- O presidente da Comissão de Segurança Nacional e Política Externa do Parlamento do Irã, Ebrahim Azizi, disse que qualquer interferência americana no novo regime marítimo do Estreito de Ormuz seria violação do cessar-fogo.
- A declaração foi publicada na rede social X e faz referência ao post de Donald Trump sobre o “Projeto Liberdade” para ajudar a remover navios e tripulações do Estreito.
- Trump afirmou que os EUA “não fizeram nada de errado” e que o Estreito de Ormuz não será administrado por suas postagens.
- Azizi acrescentou que o Estreito de Ormuz e o Golfo Pérsico não serão administrados por “postagens delirantes” de Trump.
- Ainda neste domingo, a emissora PressTV informou que o parlamento iraniano planeja uma nova lei para o tráfego no Estreito de Ormuz, com cobrança de taxas por serviços como segurança, orientação marítima e proteção ambiental.
O Irã afirmou que qualquer intervenção dos Estados Unidos no novo regime marítimo do Estreito de Ormuz violaria o cessar-fogo existente entre as partes. A declaração foi divulgada pelo chefe da Comissão de Segurança Nacional e Política Externa do Parlamento iraniano, Ebrahim Azizi, via a rede social X.

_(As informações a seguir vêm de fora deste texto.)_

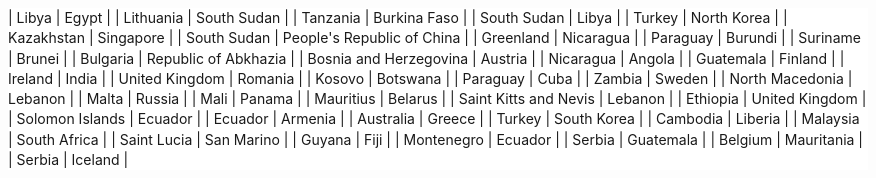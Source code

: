 | Libya                            | Egypt                            |
| Lithuania                        | South Sudan                      |
| Tanzania                         | Burkina Faso                     |
| South Sudan                      | Libya                            |
| Turkey                           | North Korea                      |
| Kazakhstan                       | Singapore                        |
| South Sudan                      | People's Republic of China       |
| Greenland                        | Nicaragua                        |
| Paraguay                         | Burundi                          |
| Suriname                         | Brunei                           |
| Bulgaria                         | Republic of Abkhazia             |
| Bosnia and Herzegovina           | Austria                          |
| Nicaragua                        | Angola                           |
| Guatemala                        | Finland                          |
| Ireland                          | India                            |
| United Kingdom                   | Romania                          |
| Kosovo                           | Botswana                         |
| Paraguay                         | Cuba                             |
| Zambia                           | Sweden                           |
| North Macedonia                  | Lebanon                          |
| Malta                            | Russia                           |
| Mali                             | Panama                           |
| Mauritius                        | Belarus                          |
| Saint Kitts and Nevis            | Lebanon                          |
| Ethiopia                         | United Kingdom                   |
| Solomon Islands                  | Ecuador                          |
| Ecuador                          | Armenia                          |
| Australia                        | Greece                           |
| Turkey                           | South Korea                      |
| Cambodia                         | Liberia                          |
| Malaysia                         | South Africa                     |
| Saint Lucia                      | San Marino                       |
| Guyana                           | Fiji                             |
| Montenegro                       | Ecuador                          |
| Serbia                           | Guatemala                        |
| Belgium                          | Mauritania                       |
| Serbia                           | Iceland                          |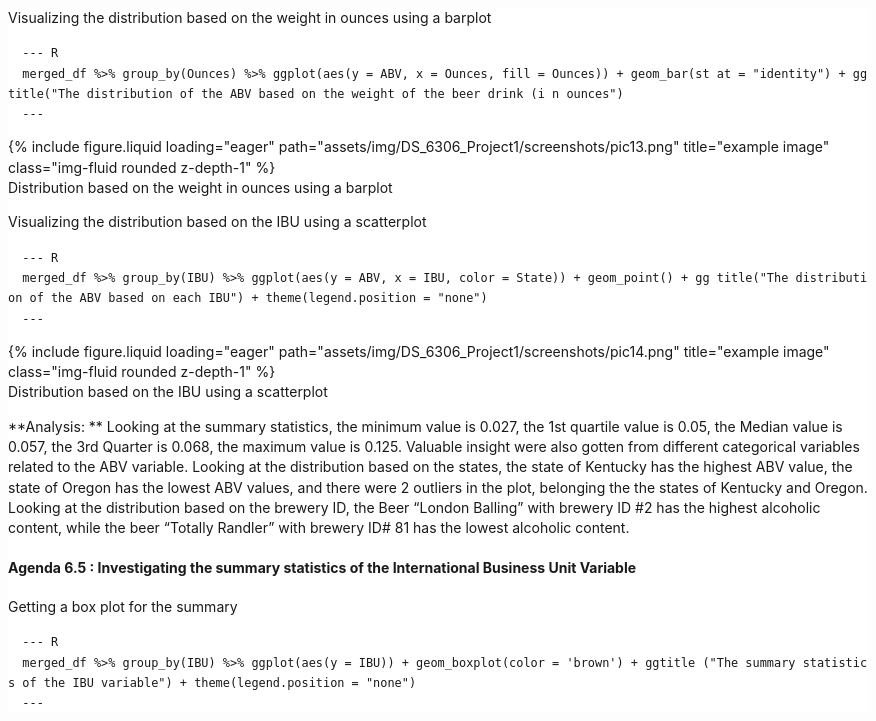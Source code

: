 Visualizing the distribution based on the weight in ounces using a barplot

      --- R
      merged_df %>% group_by(Ounces) %>% ggplot(aes(y = ABV, x = Ounces, fill = Ounces)) + geom_bar(st at = "identity") + ggtitle("The distribution of the ABV based on the weight of the beer drink (i n ounces")
      ---
      
<div class="row">
    <div class="col-sm mt-3 mt-md-0">
        {% include figure.liquid loading="eager" path="assets/img/DS_6306_Project1/screenshots/pic13.png" title="example image" class="img-fluid rounded z-depth-1" %}
    </div>
</div>

<div class="caption">
     Distribution based on the weight in ounces using a barplot
</div>

Visualizing the distribution based on the IBU using a scatterplot

      --- R
      merged_df %>% group_by(IBU) %>% ggplot(aes(y = ABV, x = IBU, color = State)) + geom_point() + gg title("The distribution of the ABV based on each IBU") + theme(legend.position = "none")
      ---
      
<div class="row">
    <div class="col-sm mt-3 mt-md-0">
        {% include figure.liquid loading="eager" path="assets/img/DS_6306_Project1/screenshots/pic14.png" title="example image" class="img-fluid rounded z-depth-1" %}
    </div>
</div>

<div class="caption">
     Distribution based on the IBU using a scatterplot
</div>

**Analysis: ** Looking at the summary statistics, the minimum value is 0.027, the 1st quartile value is 0.05, the Median value is 0.057, the 3rd Quarter is 0.068, the maximum value is 0.125. Valuable insight were also gotten from different categorical variables related to the ABV variable. Looking at the distribution based on the states, the state of Kentucky has the highest ABV value, the state of Oregon has the lowest ABV values, and there were 2 outliers in the plot, belonging the the states of Kentucky and Oregon. Looking at the distribution based on the brewery ID, the Beer “London Balling” with brewery ID #2 has the highest alcoholic content, while the beer “Totally Randler” with brewery ID# 81 has the lowest alcoholic content.


#### Agenda 6.5 : Investigating the summary statistics of the International Business Unit Variable

Getting a  box plot for the summary

      --- R
      merged_df %>% group_by(IBU) %>% ggplot(aes(y = IBU)) + geom_boxplot(color = 'brown') + ggtitle ("The summary statistics of the IBU variable") + theme(legend.position = "none") 
      ---
      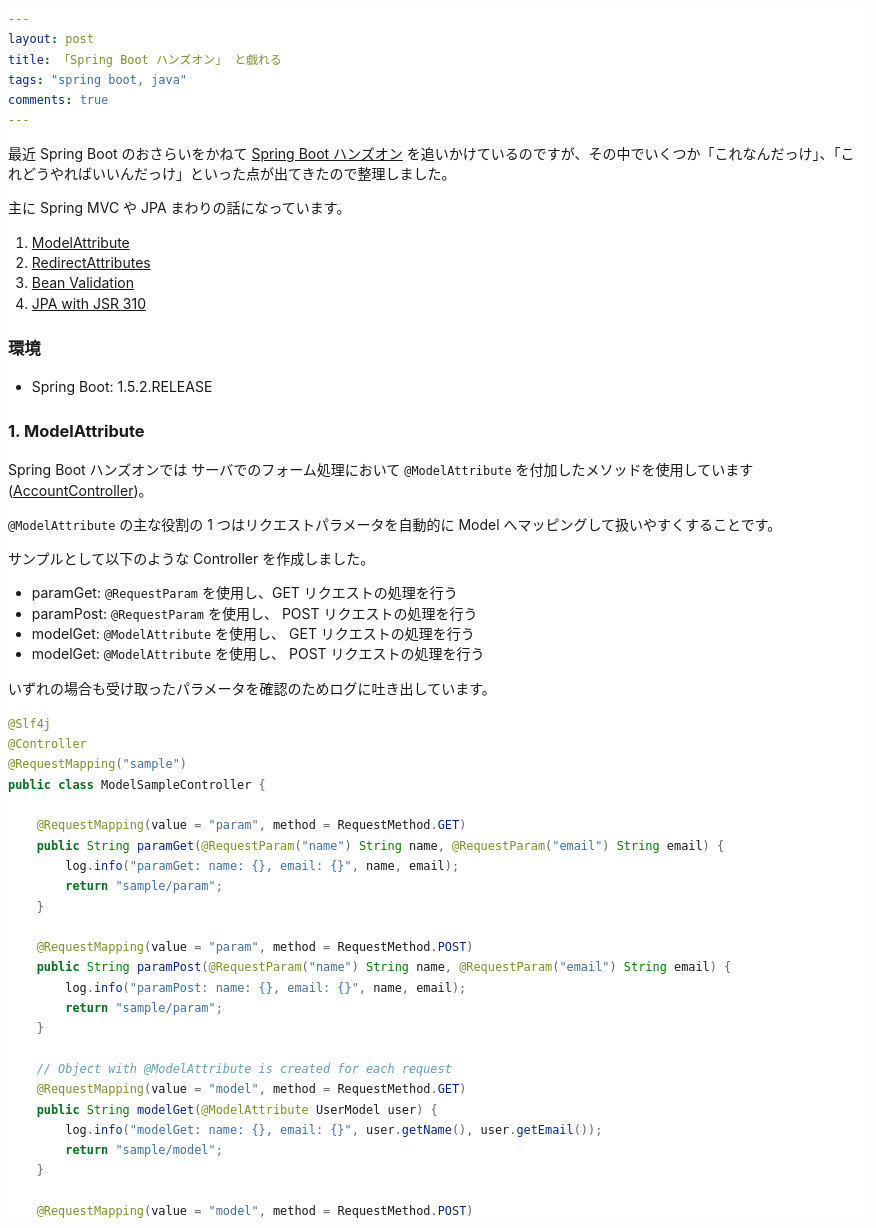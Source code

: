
 ```yaml
---
layout: post
title: 「Spring Boot ハンズオン」 と戯れる
tags: "spring boot, java"
comments: true
---
```


最近 Spring Boot のおさらいをかねて [Spring Boot ハンズオン][14] を追いかけているのですが、その中でいくつか「これなんだっけ」、「これどうやればいいんだっけ」といった点が出てきたので整理しました。

主に Spring MVC や JPA まわりの話になっています。

1. [ModelAttribute](#anchor1)
2. [RedirectAttributes](#anchor2)
3. [Bean Validation](#anchor3)
4. [JPA with JSR 310](#anchor4)

### 環境

- Spring Boot: 1.5.2.RELEASE

<a id="anchor1"></a>

### 1. ModelAttribute

Spring Boot ハンズオンでは サーバでのフォーム処理において `@ModelAttribute` を付加したメソッドを使用しています ([AccountController][1])。

`@ModelAttribute` の主な役割の 1 つはリクエストパラメータを自動的に Model へマッピングして扱いやすくすることです。

サンプルとして以下のような Controller を作成しました。

- paramGet: `@RequestParam` を使用し、GET リクエストの処理を行う
- paramPost: `@RequestParam` を使用し、 POST リクエストの処理を行う
- modelGet: `@ModelAttribute` を使用し、 GET リクエストの処理を行う
- modelGet: `@ModelAttribute` を使用し、 POST リクエストの処理を行う

いずれの場合も受け取ったパラメータを確認のためログに吐き出しています。

```java
@Slf4j
@Controller
@RequestMapping("sample")
public class ModelSampleController {

    @RequestMapping(value = "param", method = RequestMethod.GET)
    public String paramGet(@RequestParam("name") String name, @RequestParam("email") String email) {
        log.info("paramGet: name: {}, email: {}", name, email);
        return "sample/param";
    }

    @RequestMapping(value = "param", method = RequestMethod.POST)
    public String paramPost(@RequestParam("name") String name, @RequestParam("email") String email) {
        log.info("paramPost: name: {}, email: {}", name, email);
        return "sample/param";
    }

    // Object with @ModelAttribute is created for each request
    @RequestMapping(value = "model", method = RequestMethod.GET)
    public String modelGet(@ModelAttribute UserModel user) {
        log.info("modelGet: name: {}, email: {}", user.getName(), user.getEmail());
        return "sample/model";
    }

    @RequestMapping(value = "model", method = RequestMethod.POST)
```

[1]: https://github.com/making/jsug-shop/blob/ch02/src/main/java/jsug/app/account/AccountController.java "AccountController"
[2]: http://beanvalidation.org/ "Bean Validation"
[3]: https://docs.spring.io/spring/docs/current/spring-framework-reference/html/expressions.html "SpEL"
[4]: http://www.thymeleaf.org/doc/tutorials/2.1/thymeleafspring.html#validation-and-error-messages
[5]: http://area-b.com/blog/2015/01/31/2332/
[6]: http://terasolunaorg.github.io/guideline/5.3.0.RELEASE/ja/ArchitectureInDetail/WebApplicationDetail/Validation.html#validation-message-def
[7]: https://ja.wikipedia.org/wiki/ISO_8601
[8]: https://docs.oracle.com/javase/jp/8/docs/api/java/text/SimpleDateFormat.html
[9]: http://qiita.com/furi/items/a32c106e9d7c4418fc9d
[10]: http://qiita.com/tag1216/items/25a64bba2bde98ea88d3
[11]: http://blog.beaglesoft.net/entry/2016/11/16/163000
[12]: https://jcp.org/en/jsr/detail?id=310
[13]: https://docs.oracle.com/javaee/7/api/javax/persistence/AttributeConverter.html
[14]: http://jsug-spring-boot-handson.readthedocs.io/en/latest/index.html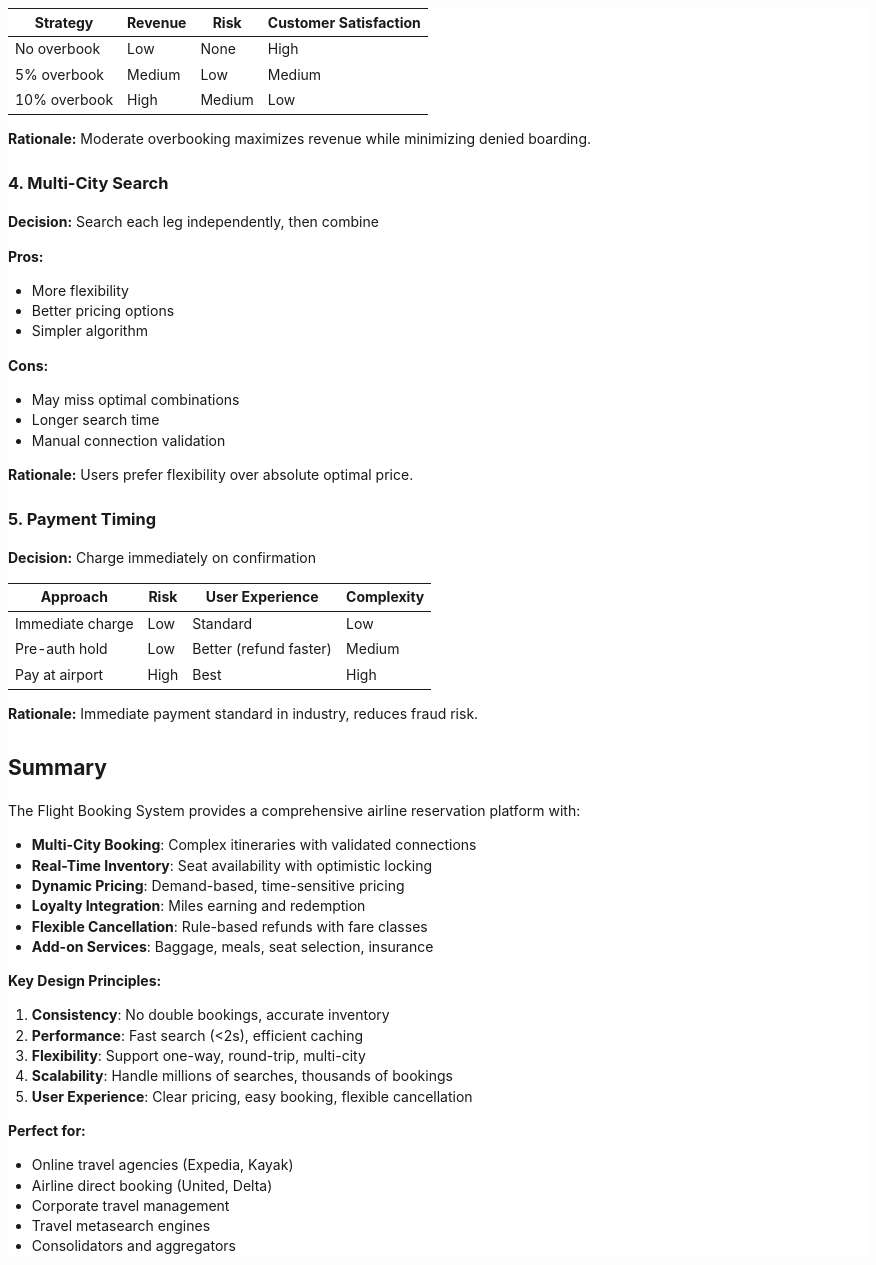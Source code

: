 | Strategy | Revenue | Risk | Customer Satisfaction |
|----------|---------|------|----------------------|
| No overbook | Low | None | High |
| 5% overbook | Medium | Low | Medium |
| 10% overbook | High | Medium | Low |

**Rationale:** Moderate overbooking maximizes revenue while minimizing denied boarding.

### 4. Multi-City Search

**Decision:** Search each leg independently, then combine

**Pros:**

- More flexibility
- Better pricing options
- Simpler algorithm

**Cons:**

- May miss optimal combinations
- Longer search time
- Manual connection validation

**Rationale:** Users prefer flexibility over absolute optimal price.

### 5. Payment Timing

**Decision:** Charge immediately on confirmation

| Approach | Risk | User Experience | Complexity |
|----------|------|-----------------|------------|
| Immediate charge | Low | Standard | Low |
| Pre-auth hold | Low | Better (refund faster) | Medium |
| Pay at airport | High | Best | High |

**Rationale:** Immediate payment standard in industry, reduces fraud risk.

## Summary

The Flight Booking System provides a comprehensive airline reservation platform with:

- **Multi-City Booking**: Complex itineraries with validated connections
- **Real-Time Inventory**: Seat availability with optimistic locking
- **Dynamic Pricing**: Demand-based, time-sensitive pricing
- **Loyalty Integration**: Miles earning and redemption
- **Flexible Cancellation**: Rule-based refunds with fare classes
- **Add-on Services**: Baggage, meals, seat selection, insurance

**Key Design Principles:**

1. **Consistency**: No double bookings, accurate inventory
2. **Performance**: Fast search (<2s), efficient caching
3. **Flexibility**: Support one-way, round-trip, multi-city
4. **Scalability**: Handle millions of searches, thousands of bookings
5. **User Experience**: Clear pricing, easy booking, flexible cancellation

**Perfect for:**

- Online travel agencies (Expedia, Kayak)
- Airline direct booking (United, Delta)
- Corporate travel management
- Travel metasearch engines
- Consolidators and aggregators
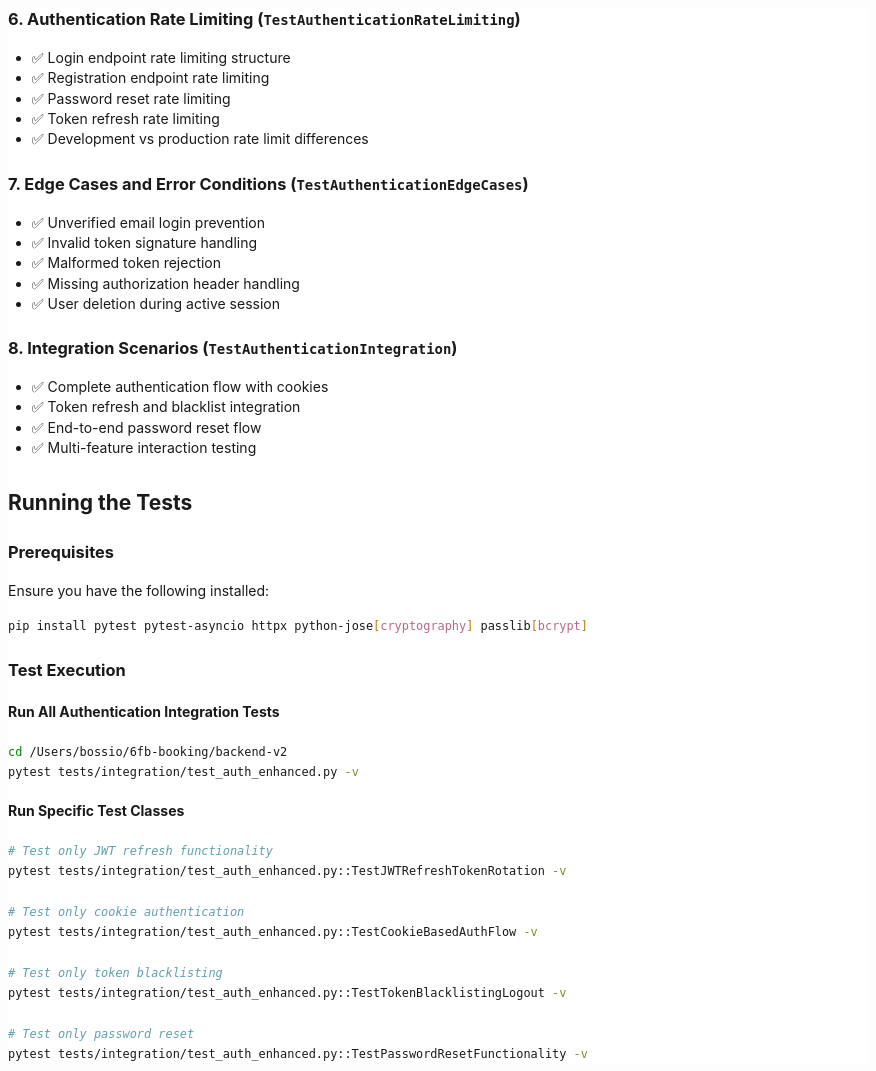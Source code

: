 ### 6. Authentication Rate Limiting (`TestAuthenticationRateLimiting`)
- ✅ Login endpoint rate limiting structure
- ✅ Registration endpoint rate limiting
- ✅ Password reset rate limiting
- ✅ Token refresh rate limiting
- ✅ Development vs production rate limit differences

### 7. Edge Cases and Error Conditions (`TestAuthenticationEdgeCases`)
- ✅ Unverified email login prevention
- ✅ Invalid token signature handling
- ✅ Malformed token rejection
- ✅ Missing authorization header handling
- ✅ User deletion during active session

### 8. Integration Scenarios (`TestAuthenticationIntegration`)
- ✅ Complete authentication flow with cookies
- ✅ Token refresh and blacklist integration
- ✅ End-to-end password reset flow
- ✅ Multi-feature interaction testing

## Running the Tests

### Prerequisites

Ensure you have the following installed:
```bash
pip install pytest pytest-asyncio httpx python-jose[cryptography] passlib[bcrypt]
```

### Test Execution

#### Run All Authentication Integration Tests
```bash
cd /Users/bossio/6fb-booking/backend-v2
pytest tests/integration/test_auth_enhanced.py -v
```

#### Run Specific Test Classes
```bash
# Test only JWT refresh functionality
pytest tests/integration/test_auth_enhanced.py::TestJWTRefreshTokenRotation -v

# Test only cookie authentication
pytest tests/integration/test_auth_enhanced.py::TestCookieBasedAuthFlow -v

# Test only token blacklisting
pytest tests/integration/test_auth_enhanced.py::TestTokenBlacklistingLogout -v

# Test only password reset
pytest tests/integration/test_auth_enhanced.py::TestPasswordResetFunctionality -v
```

Azizi apontou que o Estreito de Ormuz e o Golfo Pérsico não devem ser definidos por ações ou declarações de autoridades estrangeiras. A crítica surge em resposta ao anúncio feito pelo presidente dos EUA, Donald Trump, sobre o chamado “Projeto Liberdade”, que busca facilitar a saída de navios e tripulações da região.
Segundo o parlamentar, qualquer tentativa de administrar a rota marítima por meio de postagens ou promessas inaceitáveis de potências externas seria considerada uma violação do cessar-fogo. A mensagem reforça a resistência iraniana a intervenções na área estratégica.
Medidas legislativas no Irã
Ainda neste domingo, a emissora PressTV informou que o Parlamento iraniano planeja uma nova lei para regular o tráfego no Estreito de Ormuz. A medida envolveria cobrança de taxas por serviços como segurança náutica, orientação marítima e proteção ambiental.
A proposta legislativa, segundo a imprensa estatal, visa estabelecer cobranças para operadores que utilizem a passagem estratégica. A redação e a tramitação da lei devem passar por comissões do Parlamento antes de qualquer votação.